• **THE TASK**: Below are the records; repeat them in full, exactly.

• **PROVIDED RECORDS**:
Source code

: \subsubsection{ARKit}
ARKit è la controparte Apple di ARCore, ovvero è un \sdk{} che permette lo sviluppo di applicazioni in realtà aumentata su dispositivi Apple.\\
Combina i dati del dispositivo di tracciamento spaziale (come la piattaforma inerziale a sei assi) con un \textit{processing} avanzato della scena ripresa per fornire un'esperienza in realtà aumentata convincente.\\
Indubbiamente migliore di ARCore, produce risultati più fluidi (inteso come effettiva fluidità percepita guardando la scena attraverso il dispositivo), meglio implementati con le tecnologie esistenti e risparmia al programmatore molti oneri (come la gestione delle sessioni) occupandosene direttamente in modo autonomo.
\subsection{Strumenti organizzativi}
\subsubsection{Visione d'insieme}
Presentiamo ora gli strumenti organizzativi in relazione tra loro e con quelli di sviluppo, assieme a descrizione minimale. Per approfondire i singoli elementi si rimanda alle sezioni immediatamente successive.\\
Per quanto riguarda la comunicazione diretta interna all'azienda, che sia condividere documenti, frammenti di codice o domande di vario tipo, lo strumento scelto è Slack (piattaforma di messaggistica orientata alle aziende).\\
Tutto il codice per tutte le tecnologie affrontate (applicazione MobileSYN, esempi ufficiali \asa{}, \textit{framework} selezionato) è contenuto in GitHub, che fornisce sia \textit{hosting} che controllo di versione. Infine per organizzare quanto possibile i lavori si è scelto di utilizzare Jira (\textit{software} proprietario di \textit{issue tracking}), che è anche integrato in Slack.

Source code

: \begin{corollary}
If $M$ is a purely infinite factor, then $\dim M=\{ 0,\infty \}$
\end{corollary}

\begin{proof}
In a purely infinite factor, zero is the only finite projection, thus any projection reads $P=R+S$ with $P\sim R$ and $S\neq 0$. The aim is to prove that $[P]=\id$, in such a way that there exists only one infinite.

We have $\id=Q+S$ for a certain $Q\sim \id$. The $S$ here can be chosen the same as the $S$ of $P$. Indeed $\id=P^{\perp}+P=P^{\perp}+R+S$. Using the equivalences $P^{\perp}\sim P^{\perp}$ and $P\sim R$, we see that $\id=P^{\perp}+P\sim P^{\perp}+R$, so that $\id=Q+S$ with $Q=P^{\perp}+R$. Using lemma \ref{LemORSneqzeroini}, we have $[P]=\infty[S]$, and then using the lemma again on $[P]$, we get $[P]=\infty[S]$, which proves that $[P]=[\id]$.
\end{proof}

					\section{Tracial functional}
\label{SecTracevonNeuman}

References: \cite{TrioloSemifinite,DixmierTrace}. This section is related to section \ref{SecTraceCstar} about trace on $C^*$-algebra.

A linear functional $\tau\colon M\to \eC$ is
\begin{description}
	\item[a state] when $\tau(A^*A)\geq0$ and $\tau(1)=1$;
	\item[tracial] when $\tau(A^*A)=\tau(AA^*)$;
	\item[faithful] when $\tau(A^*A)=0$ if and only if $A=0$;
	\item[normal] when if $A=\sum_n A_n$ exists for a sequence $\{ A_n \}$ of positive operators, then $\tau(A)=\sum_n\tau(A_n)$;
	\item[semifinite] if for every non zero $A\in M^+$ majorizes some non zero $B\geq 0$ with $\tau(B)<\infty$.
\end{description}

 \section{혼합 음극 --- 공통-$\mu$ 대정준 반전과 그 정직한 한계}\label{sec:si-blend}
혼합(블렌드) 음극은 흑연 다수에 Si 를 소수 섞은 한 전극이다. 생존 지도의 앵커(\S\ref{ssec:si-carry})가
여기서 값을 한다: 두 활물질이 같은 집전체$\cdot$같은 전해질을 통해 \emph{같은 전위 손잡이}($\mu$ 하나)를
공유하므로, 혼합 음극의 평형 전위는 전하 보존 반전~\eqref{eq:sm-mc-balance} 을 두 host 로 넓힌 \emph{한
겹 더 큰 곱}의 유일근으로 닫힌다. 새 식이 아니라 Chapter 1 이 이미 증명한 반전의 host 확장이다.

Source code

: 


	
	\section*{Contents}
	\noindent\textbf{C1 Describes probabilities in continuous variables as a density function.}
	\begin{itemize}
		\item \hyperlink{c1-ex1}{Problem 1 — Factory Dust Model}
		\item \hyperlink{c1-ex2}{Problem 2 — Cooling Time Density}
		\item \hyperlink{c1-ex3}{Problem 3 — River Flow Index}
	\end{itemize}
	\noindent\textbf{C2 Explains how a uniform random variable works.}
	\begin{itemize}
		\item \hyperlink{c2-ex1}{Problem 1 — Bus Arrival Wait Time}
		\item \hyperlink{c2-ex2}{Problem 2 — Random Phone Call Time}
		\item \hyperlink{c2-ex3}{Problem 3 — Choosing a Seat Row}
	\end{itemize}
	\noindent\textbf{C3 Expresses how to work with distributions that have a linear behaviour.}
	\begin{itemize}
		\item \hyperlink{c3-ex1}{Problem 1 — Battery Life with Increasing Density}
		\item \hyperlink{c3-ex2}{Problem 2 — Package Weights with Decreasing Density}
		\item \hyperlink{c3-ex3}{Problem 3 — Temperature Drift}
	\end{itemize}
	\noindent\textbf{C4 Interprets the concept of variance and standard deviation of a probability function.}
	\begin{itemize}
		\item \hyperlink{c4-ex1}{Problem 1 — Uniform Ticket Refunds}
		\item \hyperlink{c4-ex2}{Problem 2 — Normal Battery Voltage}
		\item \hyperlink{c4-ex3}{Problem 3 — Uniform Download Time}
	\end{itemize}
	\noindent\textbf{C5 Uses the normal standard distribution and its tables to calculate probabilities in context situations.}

• **ANSWER FOR THIS EXERCISE**:
Source code

: \subsubsection{ARKit}
ARKit è la controparte Apple di ARCore, ovvero è un \sdk{} che permette lo sviluppo di applicazioni in realtà aumentata su dispositivi Apple.\\
Combina i dati del dispositivo di tracciamento spaziale (come la piattaforma inerziale a sei assi) con un \textit{processing} avanzato della scena ripresa per fornire un'esperienza in realtà aumentata convincente.\\
Indubbiamente migliore di ARCore, produce risultati più fluidi (inteso come effettiva fluidità percepita guardando la scena attraverso il dispositivo), meglio implementati con le tecnologie esistenti e risparmia al programmatore molti oneri (come la gestione delle sessioni) occupandosene direttamente in modo autonomo.
\subsection{Strumenti organizzativi}
\subsubsection{Visione d'insieme}
Presentiamo ora gli strumenti organizzativi in relazione tra loro e con quelli di sviluppo, assieme a descrizione minimale. Per approfondire i singoli elementi si rimanda alle sezioni immediatamente successive.\\
Per quanto riguarda la comunicazione diretta interna all'azienda, che sia condividere documenti, frammenti di codice o domande di vario tipo, lo strumento scelto è Slack (piattaforma di messaggistica orientata alle aziende).\\
Tutto il codice per tutte le tecnologie affrontate (applicazione MobileSYN, esempi ufficiali \asa{}, \textit{framework} selezionato) è contenuto in GitHub, che fornisce sia \textit{hosting} che controllo di versione. Infine per organizzare quanto possibile i lavori si è scelto di utilizzare Jira (\textit{software} proprietario di \textit{issue tracking}), che è anche integrato in Slack.

Source code

: \begin{corollary}
If $M$ is a purely infinite factor, then $\dim M=\{ 0,\infty \}$
\end{corollary}

\begin{proof}
In a purely infinite factor, zero is the only finite projection, thus any projection reads $P=R+S$ with $P\sim R$ and $S\neq 0$. The aim is to prove that $[P]=\id$, in such a way that there exists only one infinite.

We have $\id=Q+S$ for a certain $Q\sim \id$. The $S$ here can be chosen the same as the $S$ of $P$. Indeed $\id=P^{\perp}+P=P^{\perp}+R+S$. Using the equivalences $P^{\perp}\sim P^{\perp}$ and $P\sim R$, we see that $\id=P^{\perp}+P\sim P^{\perp}+R$, so that $\id=Q+S$ with $Q=P^{\perp}+R$. Using lemma \ref{LemORSneqzeroini}, we have $[P]=\infty[S]$, and then using the lemma again on $[P]$, we get $[P]=\infty[S]$, which proves that $[P]=[\id]$.
\end{proof}

					\section{Tracial functional}
\label{SecTracevonNeuman}

References: \cite{TrioloSemifinite,DixmierTrace}. This section is related to section \ref{SecTraceCstar} about trace on $C^*$-algebra.

A linear functional $\tau\colon M\to \eC$ is
\begin{description}
	\item[a state] when $\tau(A^*A)\geq0$ and $\tau(1)=1$;
	\item[tracial] when $\tau(A^*A)=\tau(AA^*)$;
	\item[faithful] when $\tau(A^*A)=0$ if and only if $A=0$;
	\item[normal] when if $A=\sum_n A_n$ exists for a sequence $\{ A_n \}$ of positive operators, then $\tau(A)=\sum_n\tau(A_n)$;
	\item[semifinite] if for every non zero $A\in M^+$ majorizes some non zero $B\geq 0$ with $\tau(B)<\infty$.
\end{description}

 \section{혼합 음극 --- 공통-$\mu$ 대정준 반전과 그 정직한 한계}\label{sec:si-blend}
혼합(블렌드) 음극은 흑연 다수에 Si 를 소수 섞은 한 전극이다. 생존 지도의 앵커(\S\ref{ssec:si-carry})가
여기서 값을 한다: 두 활물질이 같은 집전체$\cdot$같은 전해질을 통해 \emph{같은 전위 손잡이}($\mu$ 하나)를
공유하므로, 혼합 음극의 평형 전위는 전하 보존 반전~\eqref{eq:sm-mc-balance} 을 두 host 로 넓힌 \emph{한
겹 더 큰 곱}의 유일근으로 닫힌다. 새 식이 아니라 Chapter 1 이 이미 증명한 반전의 host 확장이다.

Source code

: 


	
	\section*{Contents}
	\noindent\textbf{C1 Describes probabilities in continuous variables as a density function.}
	\begin{itemize}
		\item \hyperlink{c1-ex1}{Problem 1 — Factory Dust Model}
		\item \hyperlink{c1-ex2}{Problem 2 — Cooling Time Density}
		\item \hyperlink{c1-ex3}{Problem 3 — River Flow Index}
	\end{itemize}
	\noindent\textbf{C2 Explains how a uniform random variable works.}
	\begin{itemize}
		\item \hyperlink{c2-ex1}{Problem 1 — Bus Arrival Wait Time}
		\item \hyperlink{c2-ex2}{Problem 2 — Random Phone Call Time}
		\item \hyperlink{c2-ex3}{Problem 3 — Choosing a Seat Row}
	\end{itemize}
	\noindent\textbf{C3 Expresses how to work with distributions that have a linear behaviour.}
	\begin{itemize}
		\item \hyperlink{c3-ex1}{Problem 1 — Battery Life with Increasing Density}
		\item \hyperlink{c3-ex2}{Problem 2 — Package Weights with Decreasing Density}
		\item \hyperlink{c3-ex3}{Problem 3 — Temperature Drift}
	\end{itemize}
	\noindent\textbf{C4 Interprets the concept of variance and standard deviation of a probability function.}
	\begin{itemize}
		\item \hyperlink{c4-ex1}{Problem 1 — Uniform Ticket Refunds}
		\item \hyperlink{c4-ex2}{Problem 2 — Normal Battery Voltage}
		\item \hyperlink{c4-ex3}{Problem 3 — Uniform Download Time}
	\end{itemize}
	\noindent\textbf{C5 Uses the normal standard distribution and its tables to calculate probabilities in context situations.}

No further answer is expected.